### GIVEN ENTRIES
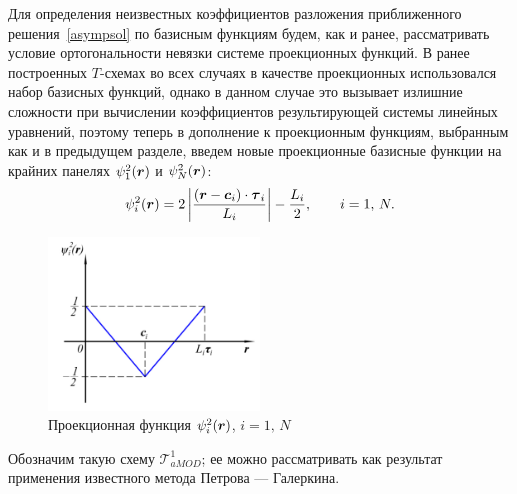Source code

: \documentclass[12pt, a4paper]{article}
\renewcommand{\vec}[1]{\text{\mathversion{bold}${#1}$}}%
\begin{document}
Для определения неизвестных коэффициентов разложения приближенного решения~\eqref{asympsol} по базисным функциям будем, как и ранее, рассматривать условие ортогональности невязки системе проекционных функций.
В ранее построенных $T$-схемах во всех случаях в качестве проекционных использовался набор базисных функций, однако в данном случае это вызывает излишние сложности при вычислении коэффициентов результирующей системы линейных уравнений, поэтому теперь в дополнение к проекционным функциям, выбранным как и в предыдущем разделе, введем новые проекционные базисные функции на крайних панелях $\psi_1^2(\vec r)$ и $\psi_N^2(\vec r)$:
\begin{equation}
\label{psi2}
	\psi_i^2(\vec r)=2\left|\frac{(\vec r -\vec c_i)\cdot\vec\tau_i}{L_i}\right|-\frac{L_i}{2},\qquad i=1,\,N.
\end{equation}

\begin{figure}[!h]
	\centering
	\includegraphics[width=0.5\textwidth]{phi2}%
	\caption{\label{phi2}Проекционная функция $\psi_i^2(\vec r)$, $i=1,\,N$}
	\vspace*{-2mm}
\end{figure}

Обозначим такую схему $\mathcal{T}^1_{aMOD}$; ее можно рассматривать как результат применения известного метода Петрова --- Галеркина.
\end{document}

### DESCRIPTION OF THE TASK
Please print the entire listing again exactly, minus its images.

### RESULT BELOW
Source code

: \documentclass[12pt, a4paper]{article}
\renewcommand{\vec}[1]{\text{\mathversion{bold}${#1}$}}%
\begin{document}
Для определения неизвестных коэффициентов разложения приближенного решения~\eqref{asympsol} по базисным функциям будем, как и ранее, рассматривать условие ортогональности невязки системе проекционных функций.
В ранее построенных $T$-схемах во всех случаях в качестве проекционных использовался набор базисных функций, однако в данном случае это вызывает излишние сложности при вычислении коэффициентов результирующей системы линейных уравнений, поэтому теперь в дополнение к проекционным функциям, выбранным как и в предыдущем разделе, введем новые проекционные базисные функции на крайних панелях $\psi_1^2(\vec r)$ и $\psi_N^2(\vec r)$:
\begin{equation}
\label{psi2}
	\psi_i^2(\vec r)=2\left|\frac{(\vec r -\vec c_i)\cdot\vec\tau_i}{L_i}\right|-\frac{L_i}{2},\qquad i=1,\,N.
\end{equation}

\begin{figure}[!h]
	\centering
	\includegraphics[width=0.5\textwidth]{phi2}%
	\caption{\label{phi2}Проекционная функция $\psi_i^2(\vec r)$, $i=1,\,N$}
	\vspace*{-2mm}
\end{figure}

Обозначим такую схему $\mathcal{T}^1_{aMOD}$; ее можно рассматривать как результат применения известного метода Петрова --- Галеркина.
\end{document}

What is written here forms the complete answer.